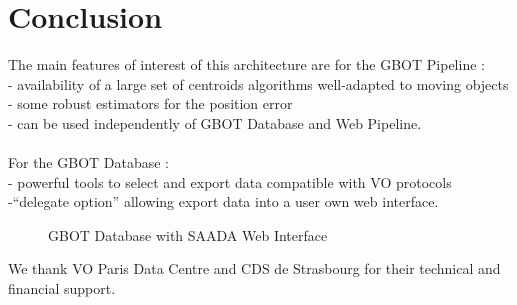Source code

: \section{Conclusion}
The main features of interest of this architecture  are for the GBOT Pipeline :\\
\hspace*{0.25cm}- availability of a large set of centroids algorithms well-adapted to moving objects\\
\hspace*{0.25cm}- some robust estimators for the position error \\
\hspace*{0.25cm}- can be used independently of GBOT Database and Web Pipeline.\\\\
For the GBOT Database : \\
\hspace*{0.25cm}- powerful tools to select and export data compatible with VO protocols \\
\hspace*{0.25cm}-“delegate option” allowing export data into a user own web interface.

\begin{figure}[ht]
\caption{GBOT Database with SAADA Web Interface} \label{P03-fig-1}
\end{figure}



\acknowledgements 
We thank VO Paris Data Centre and CDS de Strasbourg for their technical and financial support.



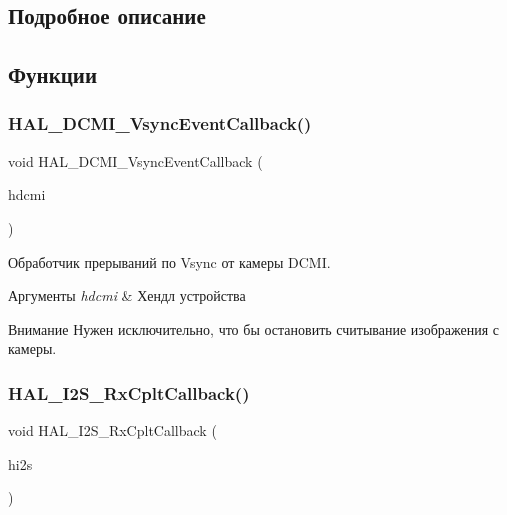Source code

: \subsection{Подробное описание}


\subsection{Функции}
\mbox{\label{group___callback_ga7175c4e8555aa828b9c92cb813c3416a}} 
\subsubsection{\texorpdfstring{H\+A\+L\+\_\+\+D\+C\+M\+I\+\_\+\+Vsync\+Event\+Callback()}{HAL\_DCMI\_VsyncEventCallback()}}
{\footnotesize\ttfamily void H\+A\+L\+\_\+\+D\+C\+M\+I\+\_\+\+Vsync\+Event\+Callback (\begin{DoxyParamCaption}\item[{D\+C\+M\+I\+\_\+\+Handle\+Type\+Def $\ast$}]{hdcmi }\end{DoxyParamCaption})}



Обработчик прерываний по Vsync от камеры D\+C\+MI. 



 
\begin{DoxyParams}{Аргументы}
{\em hdcmi} & Хендл устройства \\
\hline
\end{DoxyParams}
\begin{DoxyAttention}{Внимание}
Нужен исключительно, что бы остановить считывание изображения с камеры. 
\end{DoxyAttention}
\mbox{\label{group___callback_ga18c33b2d429b06674ec30e5b2b81862c}} 
\subsubsection{\texorpdfstring{H\+A\+L\+\_\+\+I2\+S\+\_\+\+Rx\+Cplt\+Callback()}{HAL\_I2S\_RxCpltCallback()}}
{\footnotesize\ttfamily void H\+A\+L\+\_\+\+I2\+S\+\_\+\+Rx\+Cplt\+Callback (\begin{DoxyParamCaption}\item[{I2\+S\+\_\+\+Handle\+Type\+Def $\ast$}]{hi2s }\end{DoxyParamCaption})}



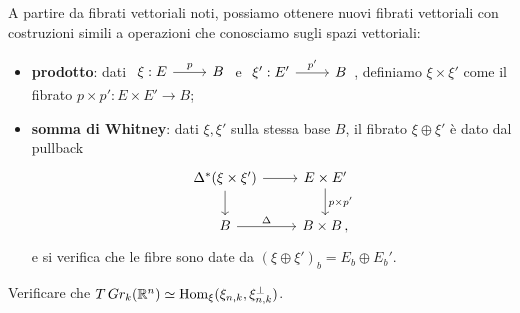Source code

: A partire da fibrati vettoriali noti,
possiamo ottenere nuovi fibrati vettoriali con costruzioni
simili a operazioni che conosciamo sugli spazi vettoriali:
\begin{itemize}
	\item \textbf{prodotto}: dati
	$\begin{tikzcd}
		\xi : E \ar[r, "p"] & B
	\end{tikzcd}$ e 
	$\begin{tikzcd}
		\xi' : E' \ar[r, "p'"] & B
	\end{tikzcd}$,
	definiamo $\xi \times \xi'$ come il fibrato $p \times p' : E \times E' \to B$;
	
	\item \textbf{somma di Whitney}: dati $\xi,\xi'$ sulla stessa base $B$,
	il fibrato $\xi \oplus \xi'$
	è dato dal pullback
	\begin{equation*}
		\begin{tikzcd}
			\Delta^{*}(\xi \times \xi') \ar[r] \ar[d]
			& E \times E' \ar[d, "p \times p'"] \\
			B \ar[r, "\Delta"] & B \times B\,,
		\end{tikzcd}
	\end{equation*}
	e si verifica che le fibre sono date da $\left( \xi \oplus \xi' \right)_{b} = E_{b} \oplus E_{b}'$.
\end{itemize}

\begin{exercise}
	Verificare che $T\,Gr_{k}({\mathbb R}^{n}) \simeq \operatorname{Hom}_{\xi}(\xi_{n,k},\xi_{n,k}^{\perp})$.
\end{exercise}



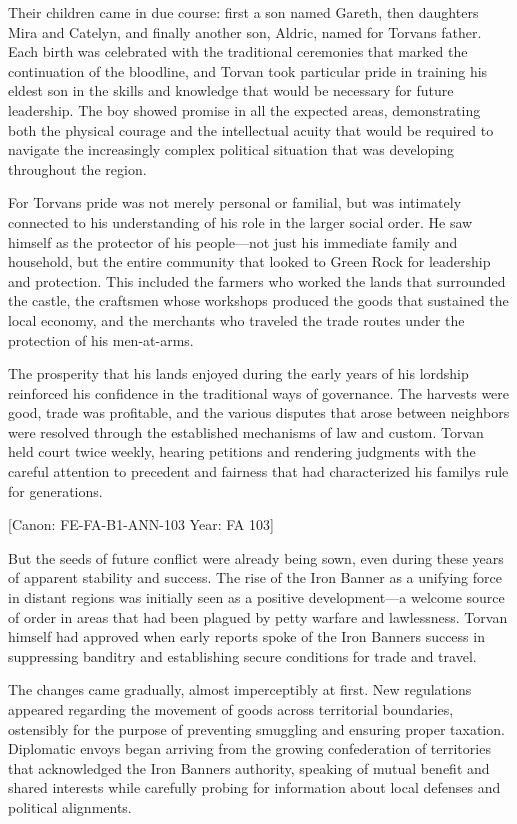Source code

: Their children came in due course: first a son named Gareth, then
daughters Mira and Catelyn, and finally another son, Aldric, named for
Torvan\textquotesingle s father. Each birth was celebrated with the
traditional ceremonies that marked the continuation of the bloodline,
and Torvan took particular pride in training his eldest son in the
skills and knowledge that would be necessary for future leadership. The
boy showed promise in all the expected areas, demonstrating both the
physical courage and the intellectual acuity that would be required to
navigate the increasingly complex political situation that was
developing throughout the region.

For Torvan\textquotesingle s pride was not merely personal or familial,
but was intimately connected to his understanding of his role in the
larger social order. He saw himself as the protector of his people---not
just his immediate family and household, but the entire community that
looked to Green Rock for leadership and protection. This included the
farmers who worked the lands that surrounded the castle, the craftsmen
whose workshops produced the goods that sustained the local economy, and
the merchants who traveled the trade routes under the protection of his
men-at-arms.

The prosperity that his lands enjoyed during the early years of his
lordship reinforced his confidence in the traditional ways of
governance. The harvests were good, trade was profitable, and the
various disputes that arose between neighbors were resolved through the
established mechanisms of law and custom. Torvan held court twice
weekly, hearing petitions and rendering judgments with the careful
attention to precedent and fairness that had characterized his
family\textquotesingle s rule for generations.

{[}Canon: FE-FA-B1-ANN-103 \textbar{} Year: FA 103{]}

But the seeds of future conflict were already being sown, even during
these years of apparent stability and success. The rise of the Iron
Banner as a unifying force in distant regions was initially seen as a
positive development---a welcome source of order in areas that had been
plagued by petty warfare and lawlessness. Torvan himself had approved
when early reports spoke of the Iron Banner\textquotesingle s success in
suppressing banditry and establishing secure conditions for trade and
travel.

The changes came gradually, almost imperceptibly at first. New
regulations appeared regarding the movement of goods across territorial
boundaries, ostensibly for the purpose of preventing smuggling and
ensuring proper taxation. Diplomatic envoys began arriving from the
growing confederation of territories that acknowledged the Iron
Banner\textquotesingle s authority, speaking of mutual benefit and
shared interests while carefully probing for information about local
defenses and political alignments.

★ ★ ★ ★ ★

= What you need to do =
Although the records contain pictures, the output must hold only their exact wording.

= Written solution =
Source code

: \section{Conclusion}
The main features of interest of this architecture  are for the GBOT Pipeline :\\
\hspace*{0.25cm}- availability of a large set of centroids algorithms well-adapted to moving objects\\
\hspace*{0.25cm}- some robust estimators for the position error \\
\hspace*{0.25cm}- can be used independently of GBOT Database and Web Pipeline.\\\\
For the GBOT Database : \\
\hspace*{0.25cm}- powerful tools to select and export data compatible with VO protocols \\
\hspace*{0.25cm}-“delegate option” allowing export data into a user own web interface.

\begin{figure}[ht]
\caption{GBOT Database with SAADA Web Interface} \label{P03-fig-1}
\end{figure}



\acknowledgements 
We thank VO Paris Data Centre and CDS de Strasbourg for their technical and financial support.



Source code

: \subsection{Подробное описание}


\subsection{Функции}
\mbox{\label{group___callback_ga7175c4e8555aa828b9c92cb813c3416a}} 
\subsubsection{\texorpdfstring{H\+A\+L\+\_\+\+D\+C\+M\+I\+\_\+\+Vsync\+Event\+Callback()}{HAL\_DCMI\_VsyncEventCallback()}}
{\footnotesize\ttfamily void H\+A\+L\+\_\+\+D\+C\+M\+I\+\_\+\+Vsync\+Event\+Callback (\begin{DoxyParamCaption}\item[{D\+C\+M\+I\+\_\+\+Handle\+Type\+Def $\ast$}]{hdcmi }\end{DoxyParamCaption})}



Обработчик прерываний по Vsync от камеры D\+C\+MI. 



 
\begin{DoxyParams}{Аргументы}
{\em hdcmi} & Хендл устройства \\
\hline
\end{DoxyParams}
\begin{DoxyAttention}{Внимание}
Нужен исключительно, что бы остановить считывание изображения с камеры. 
\end{DoxyAttention}
\mbox{\label{group___callback_ga18c33b2d429b06674ec30e5b2b81862c}} 
\subsubsection{\texorpdfstring{H\+A\+L\+\_\+\+I2\+S\+\_\+\+Rx\+Cplt\+Callback()}{HAL\_I2S\_RxCpltCallback()}}
{\footnotesize\ttfamily void H\+A\+L\+\_\+\+I2\+S\+\_\+\+Rx\+Cplt\+Callback (\begin{DoxyParamCaption}\item[{I2\+S\+\_\+\+Handle\+Type\+Def $\ast$}]{hi2s }\end{DoxyParamCaption})}



Source code

: A partire da fibrati vettoriali noti,
possiamo ottenere nuovi fibrati vettoriali con costruzioni
simili a operazioni che conosciamo sugli spazi vettoriali:
\begin{itemize}
	\item \textbf{prodotto}: dati
	$\begin{tikzcd}
		\xi : E \ar[r, "p"] & B
	\end{tikzcd}$ e 
	$\begin{tikzcd}
		\xi' : E' \ar[r, "p'"] & B
	\end{tikzcd}$,
	definiamo $\xi \times \xi'$ come il fibrato $p \times p' : E \times E' \to B$;
	
	\item \textbf{somma di Whitney}: dati $\xi,\xi'$ sulla stessa base $B$,
	il fibrato $\xi \oplus \xi'$
	è dato dal pullback
	\begin{equation*}
		\begin{tikzcd}
			\Delta^{*}(\xi \times \xi') \ar[r] \ar[d]
			& E \times E' \ar[d, "p \times p'"] \\
			B \ar[r, "\Delta"] & B \times B\,,
		\end{tikzcd}
	\end{equation*}
	e si verifica che le fibre sono date da $\left( \xi \oplus \xi' \right)_{b} = E_{b} \oplus E_{b}'$.
\end{itemize}

\begin{exercise}
	Verificare che $T\,Gr_{k}({\mathbb R}^{n}) \simeq \operatorname{Hom}_{\xi}(\xi_{n,k},\xi_{n,k}^{\perp})$.
\end{exercise}



Source code

: Their children came in due course: first a son named Gareth, then
daughters Mira and Catelyn, and finally another son, Aldric, named for
Torvan\textquotesingle s father. Each birth was celebrated with the
traditional ceremonies that marked the continuation of the bloodline,
and Torvan took particular pride in training his eldest son in the
skills and knowledge that would be necessary for future leadership. The
boy showed promise in all the expected areas, demonstrating both the
physical courage and the intellectual acuity that would be required to
navigate the increasingly complex political situation that was
developing throughout the region.

For Torvan\textquotesingle s pride was not merely personal or familial,
but was intimately connected to his understanding of his role in the
larger social order. He saw himself as the protector of his people---not
just his immediate family and household, but the entire community that
looked to Green Rock for leadership and protection. This included the
farmers who worked the lands that surrounded the castle, the craftsmen
whose workshops produced the goods that sustained the local economy, and
the merchants who traveled the trade routes under the protection of his
men-at-arms.

The prosperity that his lands enjoyed during the early years of his
lordship reinforced his confidence in the traditional ways of
governance. The harvests were good, trade was profitable, and the
various disputes that arose between neighbors were resolved through the
established mechanisms of law and custom. Torvan held court twice
weekly, hearing petitions and rendering judgments with the careful
attention to precedent and fairness that had characterized his
family\textquotesingle s rule for generations.

{[}Canon: FE-FA-B1-ANN-103 \textbar{} Year: FA 103{]}

But the seeds of future conflict were already being sown, even during
these years of apparent stability and success. The rise of the Iron
Banner as a unifying force in distant regions was initially seen as a
positive development---a welcome source of order in areas that had been
plagued by petty warfare and lawlessness. Torvan himself had approved
when early reports spoke of the Iron Banner\textquotesingle s success in
suppressing banditry and establishing secure conditions for trade and
travel.

The changes came gradually, almost imperceptibly at first. New
regulations appeared regarding the movement of goods across territorial
boundaries, ostensibly for the purpose of preventing smuggling and
ensuring proper taxation. Diplomatic envoys began arriving from the
growing confederation of territories that acknowledged the Iron
Banner\textquotesingle s authority, speaking of mutual benefit and
shared interests while carefully probing for information about local
defenses and political alignments.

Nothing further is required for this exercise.